▽

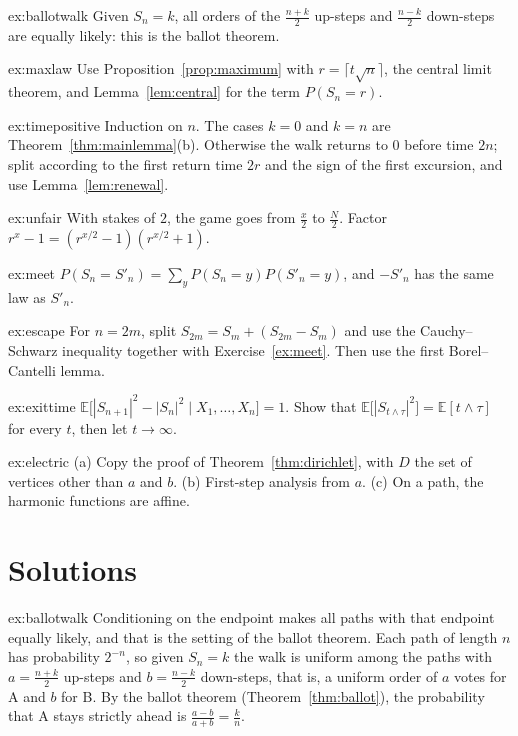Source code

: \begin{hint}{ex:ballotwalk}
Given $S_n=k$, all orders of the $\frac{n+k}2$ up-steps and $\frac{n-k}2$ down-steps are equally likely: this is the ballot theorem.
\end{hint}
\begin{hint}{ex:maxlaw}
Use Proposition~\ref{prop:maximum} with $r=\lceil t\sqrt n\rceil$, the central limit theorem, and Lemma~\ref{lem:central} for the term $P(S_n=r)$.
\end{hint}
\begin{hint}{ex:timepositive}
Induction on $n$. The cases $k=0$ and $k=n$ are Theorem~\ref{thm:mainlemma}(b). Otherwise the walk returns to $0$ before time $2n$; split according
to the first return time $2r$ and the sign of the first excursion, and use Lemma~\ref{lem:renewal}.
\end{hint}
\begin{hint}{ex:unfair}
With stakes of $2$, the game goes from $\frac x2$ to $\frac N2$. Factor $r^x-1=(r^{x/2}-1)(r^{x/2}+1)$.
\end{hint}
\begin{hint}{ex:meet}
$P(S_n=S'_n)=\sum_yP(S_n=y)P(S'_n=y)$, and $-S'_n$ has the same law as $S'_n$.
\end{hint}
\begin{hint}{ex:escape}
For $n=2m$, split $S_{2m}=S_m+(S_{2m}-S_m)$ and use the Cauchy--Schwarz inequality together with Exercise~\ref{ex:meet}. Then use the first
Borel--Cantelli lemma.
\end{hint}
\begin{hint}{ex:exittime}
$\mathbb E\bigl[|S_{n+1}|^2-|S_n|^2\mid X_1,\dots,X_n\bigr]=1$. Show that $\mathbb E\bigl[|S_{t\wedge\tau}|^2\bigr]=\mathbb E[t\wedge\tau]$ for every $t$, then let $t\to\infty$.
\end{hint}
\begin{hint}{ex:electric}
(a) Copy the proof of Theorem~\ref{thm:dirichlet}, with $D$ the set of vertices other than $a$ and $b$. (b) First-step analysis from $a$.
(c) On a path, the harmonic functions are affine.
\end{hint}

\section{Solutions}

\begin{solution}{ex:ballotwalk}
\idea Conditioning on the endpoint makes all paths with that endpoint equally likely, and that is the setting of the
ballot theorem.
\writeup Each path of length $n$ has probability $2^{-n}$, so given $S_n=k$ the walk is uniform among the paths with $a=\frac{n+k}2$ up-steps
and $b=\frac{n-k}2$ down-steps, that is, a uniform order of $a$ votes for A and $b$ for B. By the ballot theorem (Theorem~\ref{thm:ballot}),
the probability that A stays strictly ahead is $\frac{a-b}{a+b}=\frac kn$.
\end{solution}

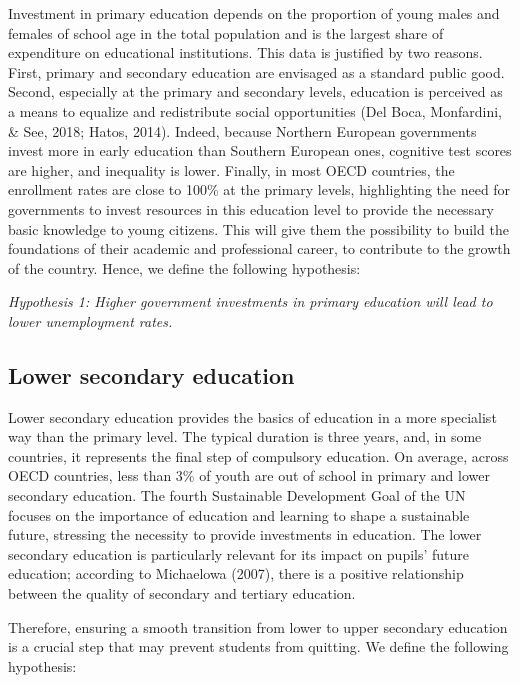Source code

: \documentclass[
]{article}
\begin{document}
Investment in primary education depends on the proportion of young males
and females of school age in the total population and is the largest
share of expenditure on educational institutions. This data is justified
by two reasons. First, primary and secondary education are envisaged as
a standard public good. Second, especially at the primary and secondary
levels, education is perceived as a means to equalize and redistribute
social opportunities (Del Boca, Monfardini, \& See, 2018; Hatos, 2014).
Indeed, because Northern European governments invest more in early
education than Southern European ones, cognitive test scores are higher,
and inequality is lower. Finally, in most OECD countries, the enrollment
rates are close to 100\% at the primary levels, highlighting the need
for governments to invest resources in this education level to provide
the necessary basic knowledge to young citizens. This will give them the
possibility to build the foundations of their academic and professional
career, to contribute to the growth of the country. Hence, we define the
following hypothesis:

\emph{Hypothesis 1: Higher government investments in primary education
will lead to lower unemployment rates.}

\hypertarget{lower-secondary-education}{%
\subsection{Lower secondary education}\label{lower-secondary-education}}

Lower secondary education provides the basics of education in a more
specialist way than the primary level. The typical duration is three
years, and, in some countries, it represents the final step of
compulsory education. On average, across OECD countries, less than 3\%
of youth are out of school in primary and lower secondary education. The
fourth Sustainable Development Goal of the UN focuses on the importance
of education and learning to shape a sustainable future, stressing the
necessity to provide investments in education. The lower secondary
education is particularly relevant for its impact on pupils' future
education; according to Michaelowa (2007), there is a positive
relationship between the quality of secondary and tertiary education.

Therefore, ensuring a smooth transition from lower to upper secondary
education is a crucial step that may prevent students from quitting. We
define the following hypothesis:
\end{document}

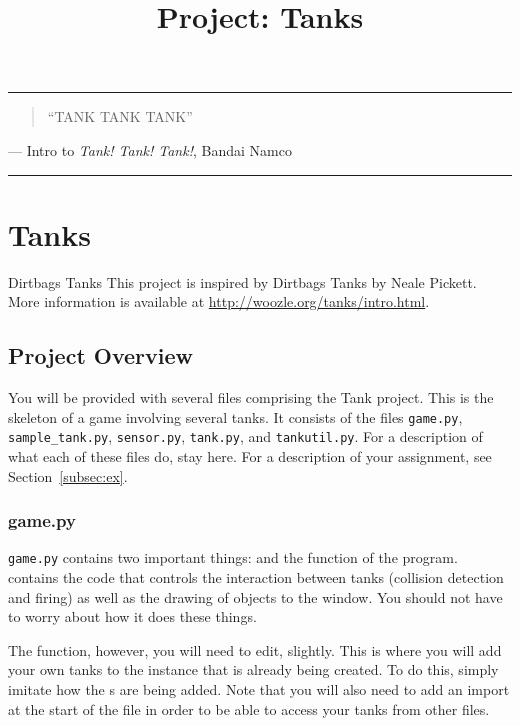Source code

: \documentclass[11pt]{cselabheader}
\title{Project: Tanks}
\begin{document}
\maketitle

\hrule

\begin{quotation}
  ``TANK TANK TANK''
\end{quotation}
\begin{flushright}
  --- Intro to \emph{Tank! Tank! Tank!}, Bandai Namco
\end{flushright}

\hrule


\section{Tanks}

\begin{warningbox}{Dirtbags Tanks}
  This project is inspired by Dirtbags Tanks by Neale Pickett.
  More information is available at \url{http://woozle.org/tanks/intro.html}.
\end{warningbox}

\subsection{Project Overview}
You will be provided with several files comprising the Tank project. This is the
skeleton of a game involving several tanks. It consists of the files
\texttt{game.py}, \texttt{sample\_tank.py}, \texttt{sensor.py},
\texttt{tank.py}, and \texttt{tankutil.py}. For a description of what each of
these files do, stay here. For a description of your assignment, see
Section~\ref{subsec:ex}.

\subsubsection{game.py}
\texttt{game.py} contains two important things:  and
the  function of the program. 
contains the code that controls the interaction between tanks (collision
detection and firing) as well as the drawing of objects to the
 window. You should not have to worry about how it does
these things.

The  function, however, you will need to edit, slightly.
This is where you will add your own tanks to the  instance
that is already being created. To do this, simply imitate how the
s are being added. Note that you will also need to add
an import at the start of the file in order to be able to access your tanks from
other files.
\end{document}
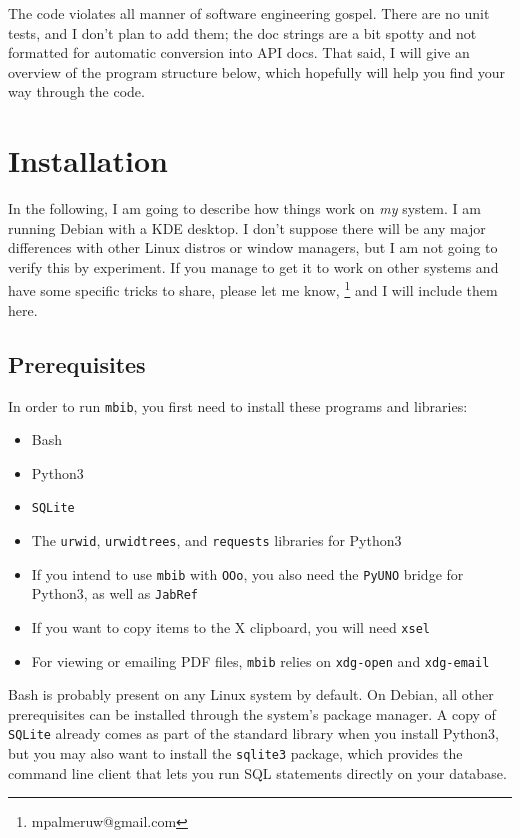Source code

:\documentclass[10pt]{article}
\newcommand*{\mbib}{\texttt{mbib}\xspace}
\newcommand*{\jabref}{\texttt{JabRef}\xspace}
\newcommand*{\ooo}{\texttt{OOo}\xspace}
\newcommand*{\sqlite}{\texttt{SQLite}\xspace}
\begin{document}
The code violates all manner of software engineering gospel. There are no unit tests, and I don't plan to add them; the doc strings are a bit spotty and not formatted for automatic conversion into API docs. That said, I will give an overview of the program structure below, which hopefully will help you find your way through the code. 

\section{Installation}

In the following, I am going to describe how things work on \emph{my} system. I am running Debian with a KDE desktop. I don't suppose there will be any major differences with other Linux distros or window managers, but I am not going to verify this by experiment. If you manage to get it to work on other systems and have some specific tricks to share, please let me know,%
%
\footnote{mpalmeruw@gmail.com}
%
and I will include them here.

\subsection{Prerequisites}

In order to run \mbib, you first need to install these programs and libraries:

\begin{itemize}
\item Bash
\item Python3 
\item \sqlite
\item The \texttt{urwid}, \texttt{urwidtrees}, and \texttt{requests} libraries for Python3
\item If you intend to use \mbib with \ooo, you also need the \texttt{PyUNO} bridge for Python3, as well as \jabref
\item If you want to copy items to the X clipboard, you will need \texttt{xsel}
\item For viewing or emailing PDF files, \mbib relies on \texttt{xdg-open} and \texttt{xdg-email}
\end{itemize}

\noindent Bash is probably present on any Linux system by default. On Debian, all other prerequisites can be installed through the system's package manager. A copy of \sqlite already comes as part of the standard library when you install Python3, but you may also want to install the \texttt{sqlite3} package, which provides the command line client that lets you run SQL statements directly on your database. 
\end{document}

△

Wherever the word "through" occurs in a line of the listing, copy that line.

*Answer area*:
The code violates all manner of software engineering gospel. There are no unit tests, and I don't plan to add them; the doc strings are a bit spotty and not formatted for automatic conversion into API docs. That said, I will give an overview of the program structure below, which hopefully will help you find your way through the code. 
\noindent Bash is probably present on any Linux system by default. On Debian, all other prerequisites can be installed through the system's package manager. A copy of \sqlite already comes as part of the standard library when you install Python3, but you may also want to install the \texttt{sqlite3} package, which provides the command line client that lets you run SQL statements directly on your database. 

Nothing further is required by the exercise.